_What is being asked_:
Your reproduction of the entries should be exact and should contain no pictures.

Source data:
*** Begin section ***
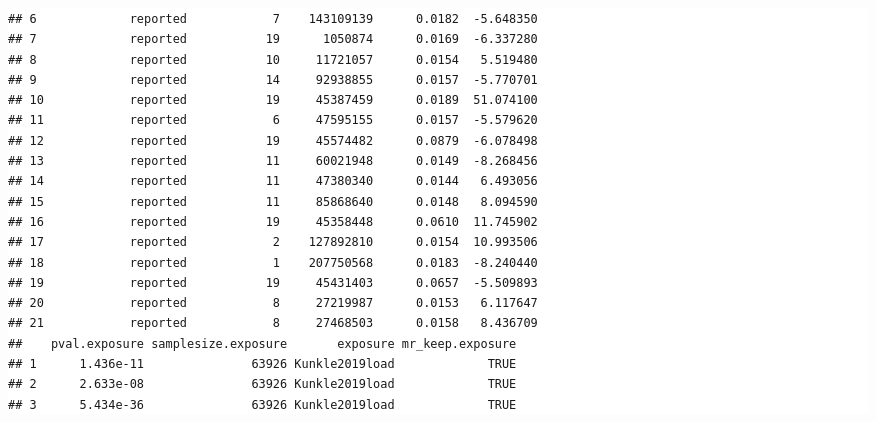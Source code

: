     ## 6             reported            7    143109139      0.0182  -5.648350
    ## 7             reported           19      1050874      0.0169  -6.337280
    ## 8             reported           10     11721057      0.0154   5.519480
    ## 9             reported           14     92938855      0.0157  -5.770701
    ## 10            reported           19     45387459      0.0189  51.074100
    ## 11            reported            6     47595155      0.0157  -5.579620
    ## 12            reported           19     45574482      0.0879  -6.078498
    ## 13            reported           11     60021948      0.0149  -8.268456
    ## 14            reported           11     47380340      0.0144   6.493056
    ## 15            reported           11     85868640      0.0148   8.094590
    ## 16            reported           19     45358448      0.0610  11.745902
    ## 17            reported            2    127892810      0.0154  10.993506
    ## 18            reported            1    207750568      0.0183  -8.240440
    ## 19            reported           19     45431403      0.0657  -5.509893
    ## 20            reported            8     27219987      0.0153   6.117647
    ## 21            reported            8     27468503      0.0158   8.436709
    ##    pval.exposure samplesize.exposure       exposure mr_keep.exposure
    ## 1      1.436e-11               63926 Kunkle2019load             TRUE
    ## 2      2.633e-08               63926 Kunkle2019load             TRUE
    ## 3      5.434e-36               63926 Kunkle2019load             TRUE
*** End section ***
_Task result_:
Source code

:     ## 6             reported            7    143109139      0.0182  -5.648350
    ## 7             reported           19      1050874      0.0169  -6.337280
    ## 8             reported           10     11721057      0.0154   5.519480
    ## 9             reported           14     92938855      0.0157  -5.770701
    ## 10            reported           19     45387459      0.0189  51.074100
    ## 11            reported            6     47595155      0.0157  -5.579620
    ## 12            reported           19     45574482      0.0879  -6.078498
    ## 13            reported           11     60021948      0.0149  -8.268456
    ## 14            reported           11     47380340      0.0144   6.493056
    ## 15            reported           11     85868640      0.0148   8.094590
    ## 16            reported           19     45358448      0.0610  11.745902
    ## 17            reported            2    127892810      0.0154  10.993506
    ## 18            reported            1    207750568      0.0183  -8.240440
    ## 19            reported           19     45431403      0.0657  -5.509893
    ## 20            reported            8     27219987      0.0153   6.117647
    ## 21            reported            8     27468503      0.0158   8.436709
    ##    pval.exposure samplesize.exposure       exposure mr_keep.exposure
    ## 1      1.436e-11               63926 Kunkle2019load             TRUE
    ## 2      2.633e-08               63926 Kunkle2019load             TRUE
    ## 3      5.434e-36               63926 Kunkle2019load             TRUE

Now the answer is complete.